Wednesday, October 18, 2006

Party season has begun

As most of you know, party season starts around here in October with The First Birthday and ends in January with The Last Birthday. With St. Nicholas, Christmas, and one more birthday squeezed in between. This year we started one day early because the bowling alley doesn't do parties on Thursdays so it was either Wednesday or Friday.

So today was the Kid Party with the pals from school and tomorrow is the real birthday.

It was fun. When you sign up for a bowling party you think that an hour of bowling* is not very long. But in fact when it is Disco Magic Bowling, wherein the room is darkish and strobe lights and flicker lights and mirrored balls in the ceiling and black lights and glowing flourescent colored bowling pins and bowling balls give the only illumination; when some kind of smoke pours down from the ceiling every now and again (in time to the music no less) and there are animated dancing things on the screens which in the olden days only showed the actual game score, well, then an hour is about as much as they can handle.+

It's more than the fours can handle actually, we had our two four year olds and one of the young fives in tears at least once each for no reason other than the top blowing off their personal central nervous systems. Though each of them went right back to bowling after being gently removed to a quieter venue and petted for a few minutes.

Douwe demanded a "Mars Cake" for his birthday. A "Mars Cake" has nothing to do with the planet. A Mars Cake it turns out is a cake which is just like a Mars Bar. An American Mars cake no less. Well, he did not demand it; he requested it. Firmly. So I said that there was no such thing. He said there certainly was: you make a chocolate cake, then you put the white fluffy stuff on the bottom, caramel on top of that, then you put chocolate all over it and that's a Mars Cake. He then cut a Mars Bar in half with a knife to demonstrate the layers. (Like I have never seen a Mars Bar). Oh, and it has to be a rectangle.

Let no one say I do not play requests. One package of Duncan Hines Chocolate cake mix, one jar of Marshmallow Fluff**, one bag of caramels later, here is a Mars Cake:



Okay, and some whipped cream. It isn't a cake in Holland without whipped cream.
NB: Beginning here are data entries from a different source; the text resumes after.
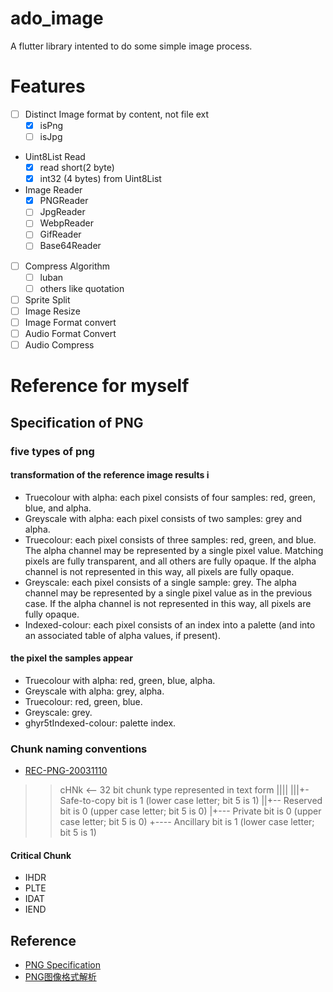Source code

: # ado_image

A flutter library intented to do some simple image process.

# Features 
- [ ] Distinct Image format by content, not file ext
   - [x] isPng 
   - [ ] isJpg 
- Uint8List Read
   - [x] read short(2 byte)
   - [x] int32 (4 bytes) from Uint8List 
- Image Reader 
   - [x] PNGReader
   - [ ] JpgReader
   - [ ] WebpReader
   - [ ] GifReader
   - [ ] Base64Reader
- [ ] Compress Algorithm
   - [ ] luban
   - [ ] others like quotation 
- [ ] Sprite Split 
- [ ] Image Resize 
- [ ] Image Format convert 
- [ ] Audio Format Convert
- [ ] Audio Compress 

# Reference for myself

## Specification of PNG
### five types of png
#### transformation of the reference image results i
* Truecolour with alpha: each pixel consists of four samples: red, green, blue, and alpha.
* Greyscale with alpha: each pixel consists of two samples: grey and alpha.
* Truecolour: each pixel consists of three samples: red, green, and blue. The alpha channel may be represented by a single pixel value. Matching pixels are fully transparent, and all others are fully opaque. If the alpha channel is not represented in this way, all pixels are fully opaque.
* Greyscale: each pixel consists of a single sample: grey. The alpha channel may be represented by a single pixel value as in the previous case. If the alpha channel is not represented in this way, all pixels are fully opaque.
* Indexed-colour: each pixel consists of an index into a palette (and into an associated table of alpha values, if present).
#### the pixel the samples appear 
* Truecolour with alpha: red, green, blue, alpha.
* Greyscale with alpha: grey, alpha.
* Truecolour: red, green, blue.
* Greyscale: grey.
* ghyr5tIndexed-colour: palette index.

### Chunk naming conventions
* [REC-PNG-20031110](https://www.w3.org/TR/2003/REC-PNG-20031110/#11zTXt)
>> cHNk  <-- 32 bit chunk type represented in text form
   ||||
   |||+- Safe-to-copy bit is 1 (lower case letter; bit 5 is 1)
   ||+-- Reserved bit is 0     (upper case letter; bit 5 is 0)
   |+--- Private bit is 0      (upper case letter; bit 5 is 0)
   +---- Ancillary bit is 1    (lower case letter; bit 5 is 1)


#### Critical Chunk
* IHDR
* PLTE
* IDAT
* IEND



## Reference
* [PNG Specification ](http://www.libpng.org/pub/png/spec/)
* [ PNG图像格式解析 ](https://blog.csdn.net/weixin_45715387/article/details/115181935)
It's a dairy country, they don't do frosting.

I was assured that no self respecting Dutch child would ever eat such a thing, which was greeted with horrible shudders all round by the rest of my family. So I also made the same cake I have made for Douwe every year since we got here, which is really a cheesecake but they call it something else:
















We invited eight kids and six came, which is pretty good for us. Since The First Birthday falls in a vacation period, we always lose a couple to travel and other vacation plans.

We had only one girl, who was in fact the first child I met at the Montessori School. She walked up to me and announced that she was going to marry my son. Quite seriously. So I congratulated her on her taste and said I was pleased to meet her. (Well, what was I supposed to say?) She went on to say that I should keep this nugget to myself as she had not told the groom yet. Oh, I said, well, you should probably mention it at some point. She said, "Oh, yes, but he can be so difficult, so I will tell him at the very last moment. Then he'll just go along".
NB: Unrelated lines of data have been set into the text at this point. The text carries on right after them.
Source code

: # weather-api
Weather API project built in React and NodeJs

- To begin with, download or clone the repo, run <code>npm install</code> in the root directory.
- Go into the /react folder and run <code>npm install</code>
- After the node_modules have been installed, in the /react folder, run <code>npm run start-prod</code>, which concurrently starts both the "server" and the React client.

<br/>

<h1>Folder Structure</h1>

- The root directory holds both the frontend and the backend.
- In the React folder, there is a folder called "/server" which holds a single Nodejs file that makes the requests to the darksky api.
Since I regularly use the same technique on him, I could find nothing to quarrel with about this and promised to say nothing and asked her what color dress I should wear. "oh, what you like" she said. "They will all be looking at me anyway".
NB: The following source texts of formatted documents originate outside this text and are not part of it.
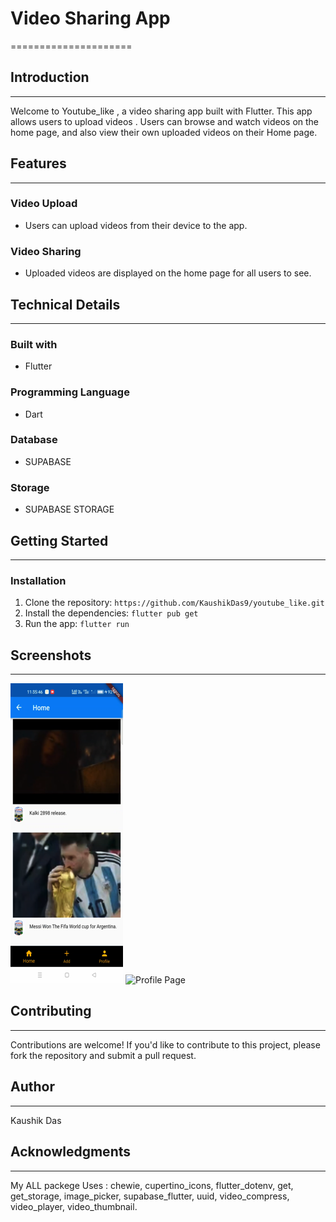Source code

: # Video Sharing App
=====================

## Introduction
---------------

Welcome to Youtube_like , a video sharing app built with Flutter. This app allows users to upload videos . Users can browse and watch videos on the home page, and also view their own uploaded videos on their Home page.

## Features
------------

### Video Upload

* Users can upload videos from their device to the app.

### Video Sharing

* Uploaded videos are displayed on the home page for all users to see.


## Technical Details
--------------------

### Built with

* Flutter

### Programming Language

* Dart

### Database

* SUPABASE 

### Storage

* SUPABASE STORAGE

## Getting Started
-------------------

### Installation

1. Clone the repository: `https://github.com/KaushikDas9/youtube_like.git`
2. Install the dependencies: `flutter pub get`
3. Run the app: `flutter run`

## Screenshots
--------------
![Home Page](assets/Home%20PAGE%202_1.9.1.png)
![Profile Page](assets/profile_page.png)


## Contributing
---------------

Contributions are welcome! If you'd like to contribute to this project, please fork the repository and submit a pull request.


## Author
---------

Kaushik Das

## Acknowledgments
----------------

My ALL packege Uses : 
chewie,
cupertino_icons,
  flutter_dotenv,
  get,
  get_storage,
  image_picker,
  supabase_flutter,
  uuid,
  video_compress,
  video_player,
  video_thumbnail.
Gotta like that kid. The boys were mostly the usual suspects, with a few new additions since the start of the new school year.






And after much bowling we moved on to the rest of the bacchanalia:






No of course that beer is not his. It wasn't that kind of party.

And may I just add that the horrible American Cake was entirely demolished, destroyed, right down to its last Fluffer Nutter soaked crumb. So There.

Well, okay, there are a couple pieces left, otherwise I would be baking another one right now. For the Second Installment tomorrow.

Stay tuned.


*followed by food, some kind of horrible punch thingie which the kids suck down as though they had recently been crawling on all fours across a desert, cake, ice cream, and then candy on top of that -- ooh, my kids' friends' parents are lovin' me right about now, as their offspring race around making crop circles in the carpet, screaming incoherently from the sugar rush. Like, say, this



Or maybe an impromptu conga line in the living room:















+ I know, in the real Olden Days they kept score on paper. With a pencil. Probably a grease pencil, the kind you pulled the string and unravelled it in strips. But I am not old enough to remember those.


** Real American! it says on the label. I never saw a jar of marshmallow fluff in my life before moving here but there you are.

2 comments:

josetteplank.com said...

What a wonderful party!

And this:

"Oh, yes, but he can be so difficult, so I will tell him at the very last moment. Then he'll just go along".

This young lady is wise beyond her years. Set up an arranged marriage as soon as possible, lol! That was my sentiment and tactic with my husband.

Anonymous said...

Jeannine:

You have not lost your touch. My stomach muscles are hurting from the surpressed laughter!!!